Clementine laughed. “Not a bad beginning,” he said; “but you want to be very sure of the alternative. No good pushing over a house if you can’t build a better. You didn’t know your grandfather—no end of a fine fellow he was—used his brain and his hands to some effect. He was an artist.”
“Oh, was he?” said Wynne, with a shade of disappointment. He had never been told before.
“Doesn’t that please you?”
“I don’t know, Uncle. I think it would be nice to be an artist, but—”
“Yes?”
“We’ve got some pictures at home, and they don’t seem very nice.”

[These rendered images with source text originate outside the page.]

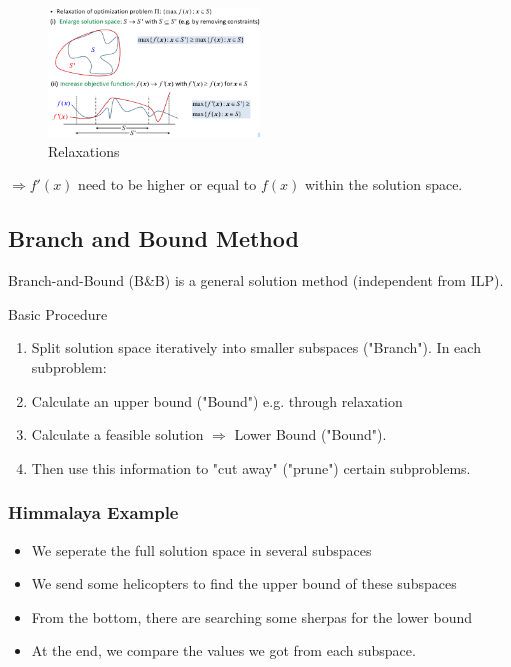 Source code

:\begin{figure}[H]
\centering
\includegraphics[width=0.5\textwidth]{figures/relaxations.png}
\caption{Relaxations}
\end{figure}

$\Rightarrow f'(x)$ need to be higher or equal to $f(x)$ within the solution space.

\subsection{Branch and Bound Method}
Branch-and-Bound (B\&B) is a general solution method (independent from ILP). 

Basic Procedure
\begin{enumerate}
    \item Split solution space iteratively into smaller subspaces ("Branch"). In each subproblem:
    \item Calculate an upper bound ("Bound") e.g. through relaxation
    \item Calculate a feasible solution $\Rightarrow$ Lower Bound ("Bound").
    \item Then use this information to "cut away" ("prune") certain subproblems.
\end{enumerate}

\clearpage
\subsubsection{Himmalaya Example}

\begin{itemize}
    \item We seperate the full solution space in several subspaces
    \item We send some helicopters to find the upper bound of these subspaces
    \item From the bottom, there are searching some sherpas for the lower bound
    \item At the end, we compare the values we got from each subspace.
\end{itemize}

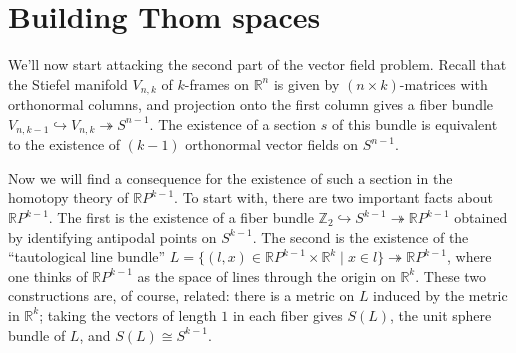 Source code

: \documentclass{article}
\providecommand{\OutputBuildingThomSpaces}{3}
\newcommand{\Z}{\mathbb{Z}}
\newcommand{\R}{\mathbb{R}}
\newcommand{\RP}{\R P}
\newcommand{\into}{\hookrightarrow}
\newcommand{\onto}{\twoheadrightarrow}
\begin{document}
\section{Building Thom spaces} %
\label{BuildingThomSpaces}
\ifx\OutputBuildingThomSpaces\undefined\else
We'll now start attacking the second part of the vector field problem.  Recall that the Stiefel manifold $V_{n, k}$ of $k$-frames on $\R^n$ is given by $(n \times k)$-matrices with orthonormal columns, and projection onto the first column gives a fiber bundle $V_{n, k-1} \into V_{n, k} \onto S^{n-1}$.  The existence of a section $s$ of this bundle is equivalent to the existence of $(k-1)$ orthonormal vector fields on $S^{n-1}$.

Now we will find a consequence for the existence of such a section in the homotopy theory of $\RP^{k-1}$.  To start with, there are two important facts about $\RP^{k-1}$.  The first is the existence of a fiber bundle $\Z_2 \into S^{k-1} \onto \RP^{k-1}$ obtained by identifying antipodal points on $S^{k-1}$.  The second is the existence of the ``tautological line bundle'' $L = \{(l, x) \in \RP^{k-1} \times \R^k \mid x \in l\} \onto \RP^{k-1}$, where one thinks of $\RP^{k-1}$ as the space of lines through the origin on $\R^k$.  These two constructions are, of course, related: there is a metric on $L$ induced by the metric in $\R^k$; taking the vectors of length $1$ in each fiber gives $S(L)$, the unit sphere bundle of $L$, and $S(L) \cong S^{k-1}$.
\end{document}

“Ah, they wouldn’t. But there are all sorts of pictures, and perhaps yours are the wrong sort. Now, your grandfather painted the right sort. Here, wait a minute.” He fumbled in his pocket and produced a letter-case. “There!” taking a photograph from one compartment. “This is a copy of one of his pictures. Look at it. A faun playing his pipe to stupid villagers. D’you see the expression on his face? He looks very serious, doesn’t he, and yet you and I know that he’s laughing. Can you guess why he’s laughing?”
Wynne took the photograph and studied it carefully. At length he said:
“He’s laughing because they can’t understand the tune he’s playing.”
“Bravo!” cried Uncle Clem, and clapped him on the back. “Any more?”